NREL Researchers work on the ADMS Test Bed in the Power Systems Integration Lab. Courtesy NREL.
The partners will participate in two projects, which will leverage NREL’s ADMS Test Bed to evaluate leading-edge management solutions for the electrical grid.
In one project, Shell, Spirae and NREL will partner to demonstrate and evaluate a distributed control architecture to manage and optimise grid-edge resources to meet multiple operating objectives. In the other project, EGM, IEC and NREL will partner to evaluate the performance impact of enhanced monitoring on power system restoration.
The projects were competitively selected based on proposals in response to NREL’s Advanced Research on Integrated Energy Systems (ARIES) User Call for Advanced Distribution Management System (ADMS) Test Bed Use Cases.
Shell and Spirae
The project with Shell and Spirae aims to show how utilities and grid-edge energy service providers can best support both end customers and grid operations.
According to NREL utility grid modeling and ADMS operations are typically conducted only up to end-use points like microgrids and aggregators, which limits the ability to model these end users with sufficient resolution to make sound investment decisions on behalf of energy users.
The joint project will leverage the ADMS Test Bed to address this situation by co-simulating the grid and certain ADMS functions along with end users and their distributed energy resources (DERs), energy management systems, and virtual power plants.
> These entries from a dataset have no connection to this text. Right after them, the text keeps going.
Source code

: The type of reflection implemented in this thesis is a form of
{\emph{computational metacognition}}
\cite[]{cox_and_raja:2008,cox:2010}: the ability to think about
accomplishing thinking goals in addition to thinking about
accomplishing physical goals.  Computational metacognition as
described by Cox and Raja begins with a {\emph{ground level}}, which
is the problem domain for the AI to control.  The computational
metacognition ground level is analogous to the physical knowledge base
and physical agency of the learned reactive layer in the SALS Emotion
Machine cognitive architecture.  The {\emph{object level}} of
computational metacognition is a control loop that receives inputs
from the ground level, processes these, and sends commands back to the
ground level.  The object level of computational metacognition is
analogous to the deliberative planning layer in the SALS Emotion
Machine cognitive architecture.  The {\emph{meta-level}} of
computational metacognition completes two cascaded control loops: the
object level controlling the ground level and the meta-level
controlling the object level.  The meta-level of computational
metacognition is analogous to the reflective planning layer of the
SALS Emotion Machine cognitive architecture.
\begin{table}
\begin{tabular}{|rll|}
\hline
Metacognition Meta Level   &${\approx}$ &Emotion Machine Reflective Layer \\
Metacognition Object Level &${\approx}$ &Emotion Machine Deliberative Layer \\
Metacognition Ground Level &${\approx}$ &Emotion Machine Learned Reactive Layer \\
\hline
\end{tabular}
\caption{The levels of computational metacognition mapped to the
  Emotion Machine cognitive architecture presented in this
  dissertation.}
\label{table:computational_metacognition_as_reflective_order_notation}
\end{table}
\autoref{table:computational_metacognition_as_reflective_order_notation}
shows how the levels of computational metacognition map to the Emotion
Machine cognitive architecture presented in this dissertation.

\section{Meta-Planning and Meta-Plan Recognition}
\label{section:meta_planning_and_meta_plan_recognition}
Annabelle Pratt, chief engineer at NREL, stated: “Results of this proof of concept will show how utilities can model end-user systems to evaluate the simultaneous benefits to grid and customer operations.
“The primary objective of this project is to demonstrate how utility operations and distributed energy resource-based energy service platforms can co-optimise benefits to end users and grid operators. This project also focuses on systems that can be deployed in the field to add value to energy consumers immediately,” Pratt added.
EGM and IEC
The EGM and IEC project with NREL will demonstrate an advanced grid monitoring system and its impact on grid operations.
Currently, an ADMS acquires grid information from SCADA (Supervisory Control and Data Acquisition) systems that are installed in substations, but for grid distribution systems, the distance between substations is too far to get actionable real-time data.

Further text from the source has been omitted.